Pete produced a big roll of sacking which, on being distributed, proved to consist of burlap bags, one for each member of the party.
“Here we are, on Tom Tiddler’s ground,
Picking up gold and silver!”
So sang the boys, as sacks in hand they rushed forward.
“This girdle for me!” cried Jack, holding up a belt of golden coins with great, rough rubies encrusting it.
“This goblet takes my eye,” quoth Ralph, stowing a golden vessel, likewise jewel-encrusted, into his receptacle.

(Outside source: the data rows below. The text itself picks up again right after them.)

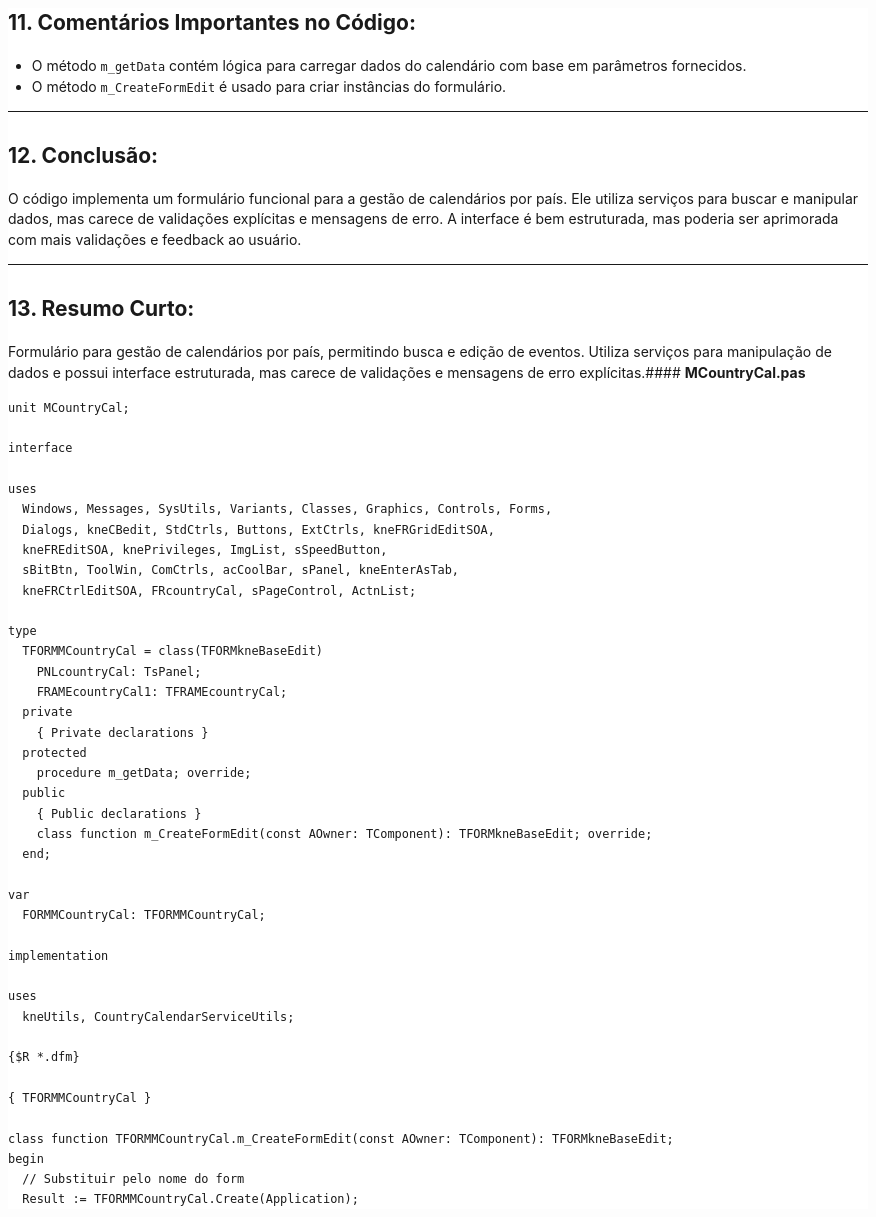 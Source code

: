 
## 11. Comentários Importantes no Código:

* O método `m_getData` contém lógica para carregar dados do calendário com base em parâmetros fornecidos.
* O método `m_CreateFormEdit` é usado para criar instâncias do formulário.

---

## 12. Conclusão:

O código implementa um formulário funcional para a gestão de calendários por país. Ele utiliza serviços para buscar e manipular dados, mas carece de validações explícitas e mensagens de erro. A interface é bem estruturada, mas poderia ser aprimorada com mais validações e feedback ao usuário.

---

## 13. Resumo Curto:

Formulário para gestão de calendários por país, permitindo busca e edição de eventos. Utiliza serviços para manipulação de dados e possui interface estruturada, mas carece de validações e mensagens de erro explícitas.#### **MCountryCal.pas**

```
unit MCountryCal;

interface

uses
  Windows, Messages, SysUtils, Variants, Classes, Graphics, Controls, Forms,
  Dialogs, kneCBedit, StdCtrls, Buttons, ExtCtrls, kneFRGridEditSOA,
  kneFREditSOA, knePrivileges, ImgList, sSpeedButton,
  sBitBtn, ToolWin, ComCtrls, acCoolBar, sPanel, kneEnterAsTab,
  kneFRCtrlEditSOA, FRcountryCal, sPageControl, ActnList;

type
  TFORMMCountryCal = class(TFORMkneBaseEdit)
    PNLcountryCal: TsPanel;
    FRAMEcountryCal1: TFRAMEcountryCal;
  private
    { Private declarations }
  protected
    procedure m_getData; override;
  public
    { Public declarations }
    class function m_CreateFormEdit(const AOwner: TComponent): TFORMkneBaseEdit; override;
  end;

var
  FORMMCountryCal: TFORMMCountryCal;

implementation

uses
  kneUtils, CountryCalendarServiceUtils;

{$R *.dfm}

{ TFORMMCountryCal }

class function TFORMMCountryCal.m_CreateFormEdit(const AOwner: TComponent): TFORMkneBaseEdit;
begin
  // Substituir pelo nome do form
  Result := TFORMMCountryCal.Create(Application);
```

Besides the wrought gold there were ingots of gold in the rough, silver articles of all sorts, and all gem-studded. The heap blazed and flashed with a hundred fires as the torches gleamed upon it. They all worked like beavers and before long the sacks were full with a burden that was quite heavy enough for any of the party to wish to carry.
“Well, this will be all for this trip,” decided the professor when their task was completed, “and now for the open air.”

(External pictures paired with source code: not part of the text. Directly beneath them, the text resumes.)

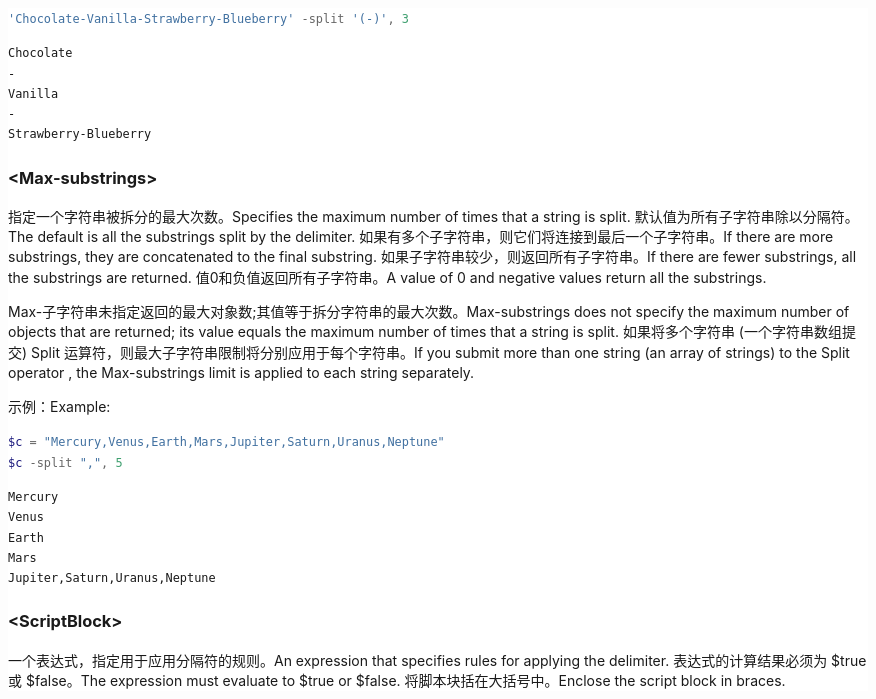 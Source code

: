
 ```powershell
'Chocolate-Vanilla-Strawberry-Blueberry' -split '(-)', 3
```

```output
Chocolate
-
Vanilla
-
Strawberry-Blueberry
```

### \<Max-substrings\>

<span data-ttu-id="ee2c7-142">指定一个字符串被拆分的最大次数。</span><span class="sxs-lookup"><span data-stu-id="ee2c7-142">Specifies the maximum number of times that a string is split.</span></span> <span data-ttu-id="ee2c7-143">默认值为所有子字符串除以分隔符。</span><span class="sxs-lookup"><span data-stu-id="ee2c7-143">The default is all the substrings split by the delimiter.</span></span> <span data-ttu-id="ee2c7-144">如果有多个子字符串，则它们将连接到最后一个子字符串。</span><span class="sxs-lookup"><span data-stu-id="ee2c7-144">If there are more substrings, they are concatenated to the final substring.</span></span> <span data-ttu-id="ee2c7-145">如果子字符串较少，则返回所有子字符串。</span><span class="sxs-lookup"><span data-stu-id="ee2c7-145">If there are fewer substrings, all the substrings are returned.</span></span> <span data-ttu-id="ee2c7-146">值0和负值返回所有子字符串。</span><span class="sxs-lookup"><span data-stu-id="ee2c7-146">A value of 0 and negative values return all the substrings.</span></span>

<span data-ttu-id="ee2c7-147">Max-子字符串未指定返回的最大对象数;其值等于拆分字符串的最大次数。</span><span class="sxs-lookup"><span data-stu-id="ee2c7-147">Max-substrings does not specify the maximum number of objects that are returned; its value equals the maximum number of times that a string is split.</span></span>
<span data-ttu-id="ee2c7-148">如果将多个字符串 (一个字符串数组提交) Split 运算符，则最大子字符串限制将分别应用于每个字符串。</span><span class="sxs-lookup"><span data-stu-id="ee2c7-148">If you submit more than one string (an array of strings) to the Split operator , the Max-substrings limit is applied to each string separately.</span></span>

<span data-ttu-id="ee2c7-149">示例：</span><span class="sxs-lookup"><span data-stu-id="ee2c7-149">Example:</span></span>

```powershell
$c = "Mercury,Venus,Earth,Mars,Jupiter,Saturn,Uranus,Neptune"
$c -split ",", 5
```

```output
Mercury
Venus
Earth
Mars
Jupiter,Saturn,Uranus,Neptune
```

### \<ScriptBlock\>

<span data-ttu-id="ee2c7-150">一个表达式，指定用于应用分隔符的规则。</span><span class="sxs-lookup"><span data-stu-id="ee2c7-150">An expression that specifies rules for applying the delimiter.</span></span> <span data-ttu-id="ee2c7-151">表达式的计算结果必须为 $true 或 $false。</span><span class="sxs-lookup"><span data-stu-id="ee2c7-151">The expression must evaluate to $true or $false.</span></span> <span data-ttu-id="ee2c7-152">将脚本块括在大括号中。</span><span class="sxs-lookup"><span data-stu-id="ee2c7-152">Enclose the script block in braces.</span></span>
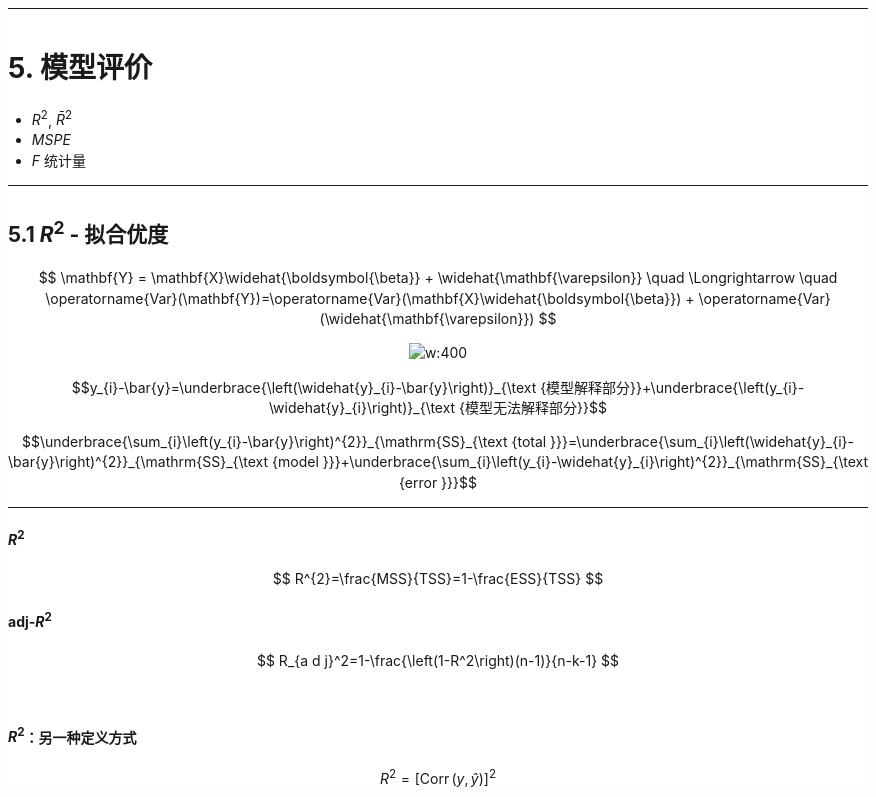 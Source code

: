 
--- - --


# 5. 模型评价

- $R^{2}$, $\bar{R}^{2}$
- $MSPE$
- $F$ 统计量



--- - --




## 5.1 $R^{2}$ - 拟合优度

$$
\mathbf{Y} = \mathbf{X}\widehat{\boldsymbol{\beta}} + \widehat{\mathbf{\varepsilon}} \quad \Longrightarrow \quad \operatorname{Var}(\mathbf{Y})=\operatorname{Var}(\mathbf{X}\widehat{\boldsymbol{\beta}}) + \operatorname{Var}(\widehat{\mathbf{\varepsilon}})
$$  

<center>

![w:400](https://fig-lianxh.oss-cn-shenzhen.aliyuncs.com/R2_divide_into_x1_x2_v1.png)

</center>

$$y_{i}-\bar{y}=\underbrace{\left(\widehat{y}_{i}-\bar{y}\right)}_{\text {模型解释部分}}+\underbrace{\left(y_{i}-\widehat{y}_{i}\right)}_{\text {模型无法解释部分}}$$

$$\underbrace{\sum_{i}\left(y_{i}-\bar{y}\right)^{2}}_{\mathrm{SS}_{\text {total }}}=\underbrace{\sum_{i}\left(\widehat{y}_{i}-\bar{y}\right)^{2}}_{\mathrm{SS}_{\text {model }}}+\underbrace{\sum_{i}\left(y_{i}-\widehat{y}_{i}\right)^{2}}_{\mathrm{SS}_{\text {error }}}$$

--- - --



#### $R^{2}$
$$
R^{2}=\frac{MSS}{TSS}=1-\frac{ESS}{TSS}
$$

#### adj-$R^{2}$
$$
R_{a d j}^2=1-\frac{\left(1-R^2\right)(n-1)}{n-k-1}
$$

<br>

#### $R^{2}$：另一种定义方式

 $$R^{2}=[\operatorname{Corr}(y, \widehat{y})]^{2}$$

With the scientist leading the way, his long legs fairly sagging under his burden, they began to retrace their footsteps, fingering the thread as they went.
“What should you estimate the value of this haul at?” Ralph asked, as they once more passed the portal.
“At a rough guess at least $500,000, apart from the value of the collection as antiquities,” said the professor. “It is without doubt the most valuable archeological collection ever stumbled upon.”
Past the Flower of Flame and past the lake of the blind, monstrous eels they retraced their steps, their hearts beating triumphantly at the magnificent conclusion of their long and adventurous quest.
But as they reached the Cave of the Stalactites the subterranean chambers were filled with a sudden terrifying sound. It seemed to drive the ear drums in with its fierce impact. The adventurers felt themselves lifted from their feet and then violently hurled to the ground again. A rush of nauseous smelling gas enveloped them, splitting their heads with its pungent fumes.
The earth shook and trembled and a reverberating roar as of the explosion of a powder magazine filled the whole atmosphere.